▸ **Exercise**
Whenever a line in this data holds the word "Integer", report that line in full.

▸ **Stored data**
· · · · ·

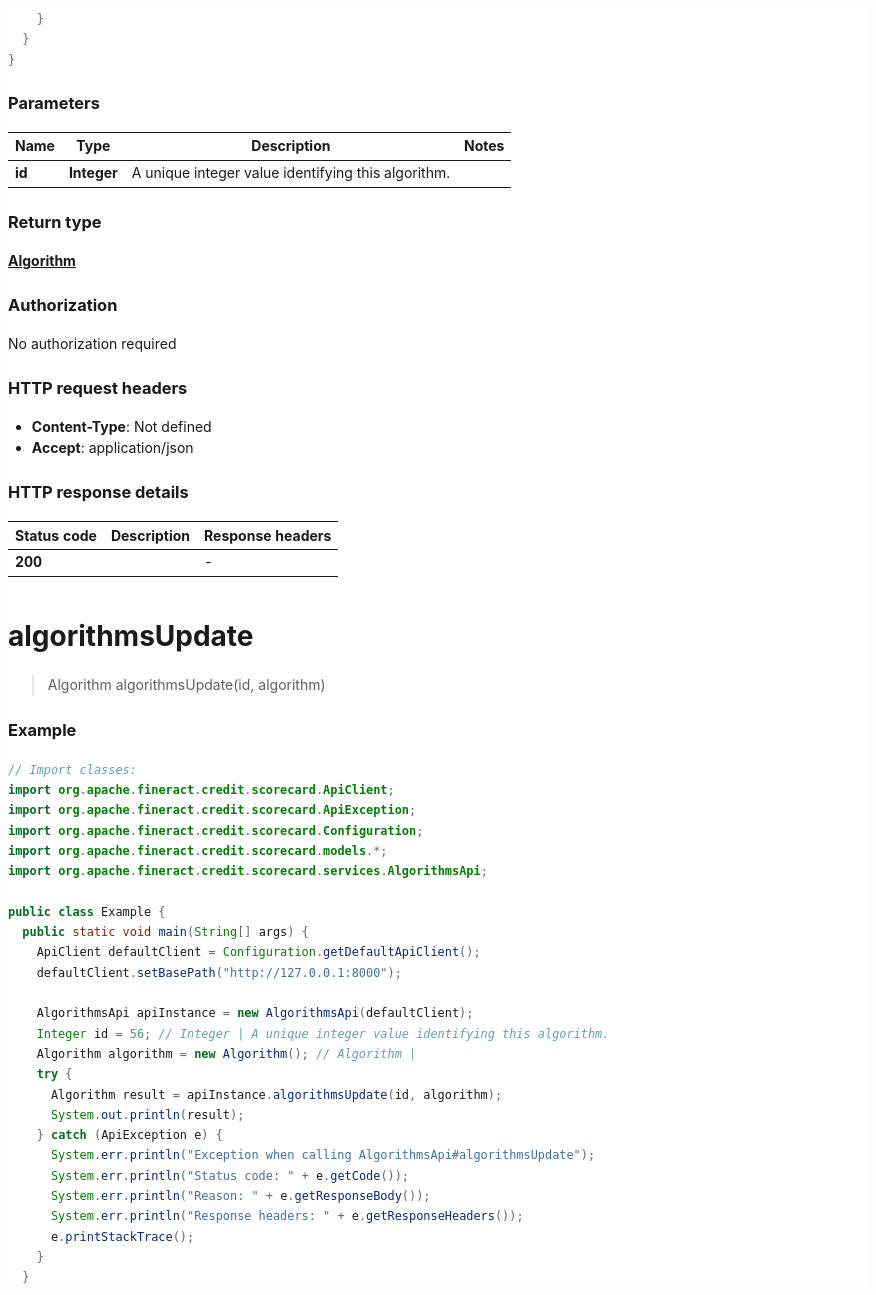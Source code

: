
 ```java
    }
  }
}
```

### Parameters

Name | Type | Description  | Notes
------------- | ------------- | ------------- | -------------
 **id** | **Integer**| A unique integer value identifying this algorithm. |

### Return type

[**Algorithm**](Algorithm.md)

### Authorization

No authorization required

### HTTP request headers

 - **Content-Type**: Not defined
 - **Accept**: application/json

### HTTP response details
| Status code | Description | Response headers |
|-------------|-------------|------------------|
**200** |  |  -  |

<a name="algorithmsUpdate"></a>
# **algorithmsUpdate**
> Algorithm algorithmsUpdate(id, algorithm)



### Example
```java
// Import classes:
import org.apache.fineract.credit.scorecard.ApiClient;
import org.apache.fineract.credit.scorecard.ApiException;
import org.apache.fineract.credit.scorecard.Configuration;
import org.apache.fineract.credit.scorecard.models.*;
import org.apache.fineract.credit.scorecard.services.AlgorithmsApi;

public class Example {
  public static void main(String[] args) {
    ApiClient defaultClient = Configuration.getDefaultApiClient();
    defaultClient.setBasePath("http://127.0.0.1:8000");

    AlgorithmsApi apiInstance = new AlgorithmsApi(defaultClient);
    Integer id = 56; // Integer | A unique integer value identifying this algorithm.
    Algorithm algorithm = new Algorithm(); // Algorithm | 
    try {
      Algorithm result = apiInstance.algorithmsUpdate(id, algorithm);
      System.out.println(result);
    } catch (ApiException e) {
      System.err.println("Exception when calling AlgorithmsApi#algorithmsUpdate");
      System.err.println("Status code: " + e.getCode());
      System.err.println("Reason: " + e.getResponseBody());
      System.err.println("Response headers: " + e.getResponseHeaders());
      e.printStackTrace();
    }
  }
```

· · · · ·

▸ **Exercise result**
 **id** | **Integer**| A unique integer value identifying this algorithm. |
    Integer id = 56; // Integer | A unique integer value identifying this algorithm.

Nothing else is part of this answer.